# Emergency Feeding - Thnx MountainCamp!



## Benton2569 (Feb 26, 2007)

I took his advise also and did the same thing this weekend. It was quick, easy and inexpensive. It has been raining and the temps are dropping so I have not had a chance to look under the hood since putting down the sugar.

Thanks MtnCamp!!


----------



## Chef Isaac (Jul 26, 2004)

I did the same. It works great. I put some on early winter in November and seems like they are eating the sugar versus their honey stores. Works freakin great.


----------



## MountainCamp (Apr 12, 2002)

Thank you, and you are very welcome.
I am glad that it has help.

Good luck with this year.
Scott


----------



## Michael Bush (Aug 2, 2002)

After seeing another beekeepers' booming hives last March that had a candy board I was thinking seriously of making some. This fall, with no fall flow, a bad back and starving hives, instead I went with the "Mountain Camp" method. Many of those hives ate 30 pounds of dry sugar and are booming right now. It was much easier than making candy, and seemed to work just as well. Thanks.


----------



## Grant (Jun 12, 2004)

The eery silence is my incredulous awe at the simplicity of this method.

Having experienced warm fall with the bees dipping aggressively into their honey stores, followed by my frantic syrup mixing and nervous feeding last December, followed by trying to find the time, let alone the propane to make candy boards last week, I stand in awe of the simplicity.

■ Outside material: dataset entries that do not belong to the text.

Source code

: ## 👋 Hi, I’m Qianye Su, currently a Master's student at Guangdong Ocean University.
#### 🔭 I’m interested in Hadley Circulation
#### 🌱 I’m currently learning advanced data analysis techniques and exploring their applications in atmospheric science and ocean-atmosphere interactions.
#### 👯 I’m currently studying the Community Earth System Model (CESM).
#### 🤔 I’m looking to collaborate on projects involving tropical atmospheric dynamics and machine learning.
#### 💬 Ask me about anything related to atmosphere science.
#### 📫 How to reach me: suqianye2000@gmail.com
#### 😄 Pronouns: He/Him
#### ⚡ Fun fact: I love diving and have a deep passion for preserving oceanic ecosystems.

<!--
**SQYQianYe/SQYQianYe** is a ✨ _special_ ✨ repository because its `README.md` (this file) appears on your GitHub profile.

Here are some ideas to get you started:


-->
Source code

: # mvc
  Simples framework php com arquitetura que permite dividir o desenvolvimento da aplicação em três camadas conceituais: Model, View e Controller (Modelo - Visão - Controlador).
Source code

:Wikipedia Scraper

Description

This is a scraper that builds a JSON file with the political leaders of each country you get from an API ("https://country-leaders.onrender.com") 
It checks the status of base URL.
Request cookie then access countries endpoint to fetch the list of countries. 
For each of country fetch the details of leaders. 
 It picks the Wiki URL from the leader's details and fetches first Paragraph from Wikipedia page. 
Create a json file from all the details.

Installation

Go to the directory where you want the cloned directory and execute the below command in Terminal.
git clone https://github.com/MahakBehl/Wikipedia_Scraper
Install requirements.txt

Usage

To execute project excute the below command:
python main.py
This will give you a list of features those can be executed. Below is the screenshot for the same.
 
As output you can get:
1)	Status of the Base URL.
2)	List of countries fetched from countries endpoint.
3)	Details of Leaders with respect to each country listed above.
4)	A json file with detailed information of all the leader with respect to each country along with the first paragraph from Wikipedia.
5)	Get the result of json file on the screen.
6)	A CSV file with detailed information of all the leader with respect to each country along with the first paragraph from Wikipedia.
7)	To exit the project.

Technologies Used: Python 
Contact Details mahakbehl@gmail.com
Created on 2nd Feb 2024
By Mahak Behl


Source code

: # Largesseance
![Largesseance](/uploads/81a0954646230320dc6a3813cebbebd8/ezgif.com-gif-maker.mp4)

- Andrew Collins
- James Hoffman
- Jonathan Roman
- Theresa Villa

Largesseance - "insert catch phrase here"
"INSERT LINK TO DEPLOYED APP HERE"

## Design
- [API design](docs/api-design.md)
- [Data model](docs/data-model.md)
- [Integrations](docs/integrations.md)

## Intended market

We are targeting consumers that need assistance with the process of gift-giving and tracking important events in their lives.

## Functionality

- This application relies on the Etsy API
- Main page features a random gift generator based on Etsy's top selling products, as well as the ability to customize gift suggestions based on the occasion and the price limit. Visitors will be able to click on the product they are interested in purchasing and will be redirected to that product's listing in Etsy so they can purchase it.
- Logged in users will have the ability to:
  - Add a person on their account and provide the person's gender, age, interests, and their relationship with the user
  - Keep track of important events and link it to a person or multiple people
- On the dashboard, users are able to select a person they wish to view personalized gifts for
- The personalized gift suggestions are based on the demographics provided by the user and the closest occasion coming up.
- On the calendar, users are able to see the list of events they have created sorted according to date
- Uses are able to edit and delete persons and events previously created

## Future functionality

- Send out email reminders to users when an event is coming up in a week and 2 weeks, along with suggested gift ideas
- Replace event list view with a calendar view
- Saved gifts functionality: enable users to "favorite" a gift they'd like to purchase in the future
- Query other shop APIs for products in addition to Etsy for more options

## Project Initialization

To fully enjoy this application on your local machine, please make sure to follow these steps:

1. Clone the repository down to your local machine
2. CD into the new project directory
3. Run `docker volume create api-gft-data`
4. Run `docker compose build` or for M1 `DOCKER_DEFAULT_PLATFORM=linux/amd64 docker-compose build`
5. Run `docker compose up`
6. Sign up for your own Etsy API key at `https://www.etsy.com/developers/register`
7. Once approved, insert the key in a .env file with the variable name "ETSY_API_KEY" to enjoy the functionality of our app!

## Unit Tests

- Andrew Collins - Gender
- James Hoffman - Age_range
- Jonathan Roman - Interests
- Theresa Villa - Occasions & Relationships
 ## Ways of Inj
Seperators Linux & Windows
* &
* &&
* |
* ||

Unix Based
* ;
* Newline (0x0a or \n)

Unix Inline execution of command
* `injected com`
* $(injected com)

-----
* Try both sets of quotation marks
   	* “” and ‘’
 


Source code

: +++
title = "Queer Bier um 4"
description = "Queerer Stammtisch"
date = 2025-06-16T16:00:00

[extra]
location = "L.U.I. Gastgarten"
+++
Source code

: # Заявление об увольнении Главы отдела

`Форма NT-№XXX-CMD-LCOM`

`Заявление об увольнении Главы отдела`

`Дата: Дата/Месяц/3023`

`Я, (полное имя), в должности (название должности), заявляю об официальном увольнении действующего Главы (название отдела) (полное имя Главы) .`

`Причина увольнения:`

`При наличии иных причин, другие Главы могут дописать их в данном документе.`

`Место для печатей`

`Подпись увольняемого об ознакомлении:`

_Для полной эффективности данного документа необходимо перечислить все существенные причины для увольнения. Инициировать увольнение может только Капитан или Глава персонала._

"the Mountain Camp method" is worthy of trademark status.

Grant
Jackson, MO http://www.25hives.homestead.com


----------



## AstroBee (Jan 3, 2003)

I gotta agree. I had a tiny nuc going into fall, which I knew was probably not going to make it, but I wanted to experiment. I tried the dry sugar idea and I'm amazed that they're still alive and have consumed a lot of sugar. Thanks for the great tip.


----------



## Mitch (Jul 7, 2003)

I agree great idea.The only thing i did was wait to long but only lost one hive i think the other 20 will be ok.


----------



## Dubhe (Jul 19, 2007)

Add me to the list. Thanks MC.


----------



## dug_6238 (May 9, 2007)

*Everyone knew I was going to jump on the list*

Hey, my "goners" are still going strong. See my other post - http://www.beesource.com/forums/showthread.php?t=215191

I'm glad Scott's getting some recognition for the MountainCamp Method.


----------



## MountainCamp (Apr 12, 2002)

Again, I thank everyone for there kind words.
Very happy that it has worked and "some" colonies that may have been lost will hopefully see another season.

Good luck,
Scott


----------



## xC0000005 (Nov 17, 2004)

I have a single deep that is still alive (as of this morning) having eaten nearly twenty pounds of sugar. Will they survive? I don't know, but they'd easily have starved to death by now minus the sugar. Plus with our damp (dripping) winters the moisture control is great.


----------



## Yuleluder (Mar 2, 2005)

*Heads up for those that try this method!*

I made the mistake of allowing the newspaper to hang out of the boxes. This caused a wicking effect, sucking water into and over the cluster killing 5 of 8 hives in one of my yards. The photos in post #1 show the proper way to apply this method without killing your bees. My area is very damp and moist with plenty of rain in the winter, and the overhanging paper drew the water into the hive. Luckily I only did this at one yard, but I will take this as a lesson learned.


----------



## Jeffzhear (Dec 2, 2006)

I have to say that I started some summer NUC's and they were light going in to the winter...I added honey as well as used the "MountainCamp" sugaring on newspaper method and am quite pleased...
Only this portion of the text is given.